# Vintage RDA ?



## Puff the Magic Dragon (1/7/18)

A week ago I took a look at my old Velocity V2 RDA gathering dust on one of my vape stands. It brought back memories of how revolutionary I thought it was back in August 1916 (edit = 2016) when I bought it.

I decided to give it another go for old times sake. I installed a single Ni80 Clapton coil (.3 Ohm). The main reason for this is that I way prefer single 22mm to anything else at the moment. I packed the empty space at the back of the deck with CB V2. I did this to a level above the posts. The result of this was a pretty small chamber.

The result is that it works like a dream. I have been using it on and off for a week and am really enjoying it. The cotton blocks the back airholes completely. The flavour is amazing. It is almost Hadaly level. I keep thinking that it is impossible to get really great flavour with such an old RDA.




Why don't some of you give it a go and tell me if I am imagining it ?

Another thing I tried was using the Wasp top cap on the Velocity V2 base. It works pretty well. Good flavour but the cap doesn't go all the way over the bottom o ring of the base. Not a big issue as it is still stable. Just a bit of fun. Modding is not only for mods

Reactions: Like 7


----------



## Petrus (1/7/18)

Old school rocks. Yesterday I put a Snapdragon and Thump atty back on and wow!!
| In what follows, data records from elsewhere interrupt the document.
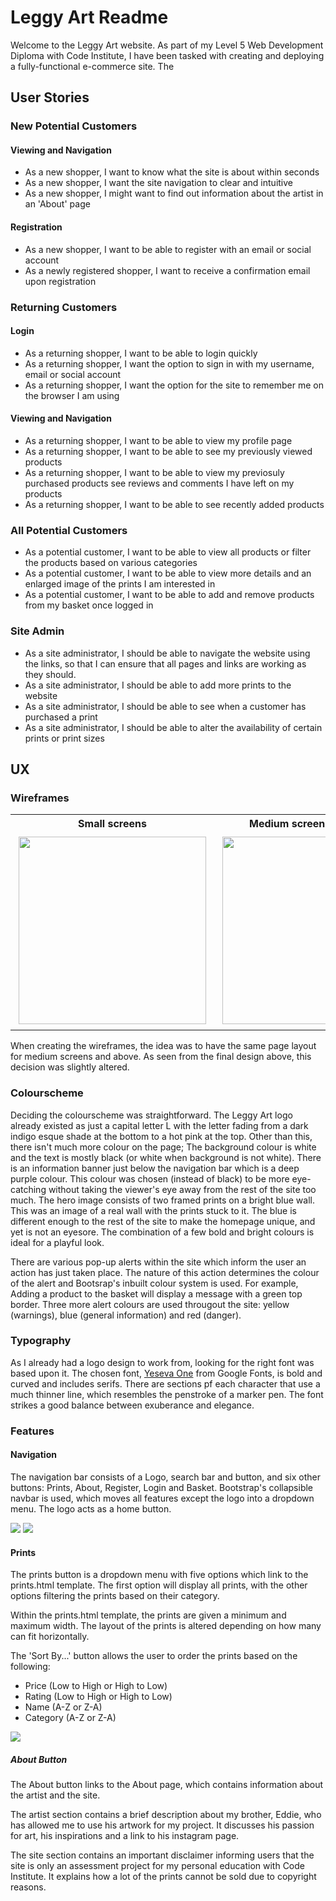 # Leggy Art Readme

Welcome to the Leggy Art website. As part of my Level 5 Web Development Diploma with Code Institute, I have been tasked with creating and deploying a fully-functional e-commerce site. The 

## User Stories

### New Potential Customers

#### Viewing and Navigation

- As a new shopper, I want to know what the site is about within seconds
- As a new shopper, I want the site navigation to clear and intuitive
- As a new shopper, I might want to find out information about the artist in an 'About' page

#### Registration

- As a new shopper, I want to be able to register with an email or social account
- As a newly registered shopper, I want to receive a confirmation email upon registration

### Returning Customers

#### Login

- As a returning shopper, I want to be able to login quickly
- As a returning shopper, I want the option to sign in with my username, email or social account
- As a returning shopper, I want the option for the site to remember me on the browser I am using

#### Viewing and Navigation

- As a returning shopper, I want to be able to view my profile page
- As a returning shopper, I want to be able to see my previously viewed products
- As a returning shopper, I want to be able to view my previosuly purchased products see reviews and comments I have left on my products
- As a returning shopper, I want to be able to see recently added products

### All Potential Customers

- As a potential customer, I want to be able to view all products or filter the products based on various categories
- As a potential customer, I want to be able to view more details and an enlarged image of the prints I am interested in
- As a potential customer, I want to be able to add and remove products from my basket once logged in

### Site Admin

- As a site administrator, I should be able to navigate the website using the links, so that I can ensure that all pages and links are working as they should.
- As a site administrator, I should be able to add more prints to the website 
- As a site administrator, I should be able to see when a customer has purchased a print
- As a site administrator, I should be able to alter the availability of certain prints or print sizes

## UX

### Wireframes

<table>
    <tr>
        <th>
            Small screens
        </th>
        <th>
            Medium screens and larger
        </th>
    </tr>
    <tr>
        <td>
            <img src="/workspace/leggy-art/documentation/images/readme_images/wireframe_sm.png" height="300px" style="padding:5px">
        </td>
        <td>
            <img src="/workspace/leggy-art/documentation/images/readme_images/wireframe_lg.png" height="300px" style="padding:5px">
        </td>
    </tr>
</table>

When creating the wireframes, the idea was to have the same page layout for medium screens and above. As seen from the final design above, this decision was slightly altered.

### Colourscheme

Deciding the colourscheme was straightforward. The Leggy Art logo already existed as just a capital letter L with the letter fading from a dark indigo esque shade at the bottom to a hot pink at the top. Other than this, there isn't much more colour on the page; The background colour is white and the text is mostly black (or white when background is not white). There is an information banner just below the navigation bar which is a deep purple colour. This colour was chosen (instead of black) to be more eye-catching without taking the viewer's eye away from the rest of the site too much. The hero image consists of two framed prints on a bright blue wall. This was an image of a real wall with the prints stuck to it. The blue is different enough to the rest of the site to make the homepage unique, and yet is not an eyesore. The combination of a few bold and bright colours is ideal for a playful look.

There are various pop-up alerts within the site which inform the user an action has just taken place. The nature of this action determines the colour of the alert and Bootsrap's inbuilt colour system is used. For example, Adding a product to the basket will display a message with a green top border. Three more alert colours are used througout the site: yellow (warnings), blue (general information) and red (danger).

### Typography

As I already had a logo design to work from, looking for the right font was based upon it. The chosen font, <a href="https://fonts.google.com/specimen/Yeseva+One">Yeseva One</a>  from Google Fonts, is bold and curved and includes serifs. There are sections pf each character that use a much thinner line, which resembles the penstroke of a marker pen. The font strikes a good balance between exuberance and elegance.

### Features

#### Navigation

The navigation bar consists of a Logo, search bar and button, and six other buttons: Prints, About, Register, Login and Basket. Bootstrap's collapsible navbar is used, which moves all features except the logo into a dropdown menu. The logo acts as a home button.

<img src="/workspace/leggy-art/documentation/images/readme_images/navbar-md.png">
<img src="/workspace/leggy-art/documentation/images/readme_images/navbar-sm.png">

#### Prints

The prints button is a dropdown menu with five options which link to the prints.html template. The first option will display all prints, with the other options filtering the prints based on their category.

Within the prints.html template, the prints are given a minimum and maximum width. The layout of the prints is altered depending on how many can fit horizontally.

The 'Sort By...' button allows the user to order the prints based on the following:

- Price (Low to High or High to Low)
- Rating (Low to High or High to Low)
- Name (A-Z or Z-A)
- Category (A-Z or Z-A)

<img src="/workspace/leggy-art/documentation/images/readme_images/sort-by.png">

##### About Button

The About button links to the About page, which contains information about the artist and the site.

The artist section contains a brief description about my brother, Eddie, who has allowed me to use his artwork for my project. It discusses his passion for art, his inspirations and a link to his instagram page.

The site section contains an important disclaimer informing users that the site is only an assessment project for my personal education with Code Institute. It explains how a lot of the prints cannot be sold due to copyright reasons.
Reactions: Like 3 | Agree 1


----------



## Pixstar (1/7/18)

Puff the Magic Dragon said:


> A week ago I took a look at my old Velocity V2 RDA gathering dust on one of my vape stands. It brought back memories of how revolutionary I thought it was *back in August 1916* when I bought it.
> View attachment 137215
> 
> 
> ...


August 1916 was a great time for vaping

Reactions: Like 2 | Funny 2


----------



## Alex (1/7/18)

I agree, nothing wrong with the old school stuff. 

With a new "best" thing coming out on a monthly basis, it's really easy to get caught up in the hype of it all. The old stuff gets chucked in the corner and is left to suffer a lonely existence in the dark void. 

I reckon It's time to save those poor souls, or at least take them out for a walk now and again.

Reactions: Like 2 | Agree 2


----------



## Resistance (1/7/18)

So this is 102 years old
A week ago I took a look at my old Velocity V2 RDA gathering dust on one of my vape stands. It brought back memories of how revolutionary I thought it was back in August 1916 when I bought it.

You probably typed wrong here

Sent from my X30 using Tapatalk

Reactions: Agree 1


----------



## zadiac (1/7/18)

Resistance said:


> So this is 102 years old
> A week ago I took a look at my old Velocity V2 RDA gathering dust on one of my vape stands. It brought back memories of how revolutionary I thought it was back in August 1916 when I bought it.
> 
> You probably typed wrong here
> ...



Intentionally done, as part of the humor.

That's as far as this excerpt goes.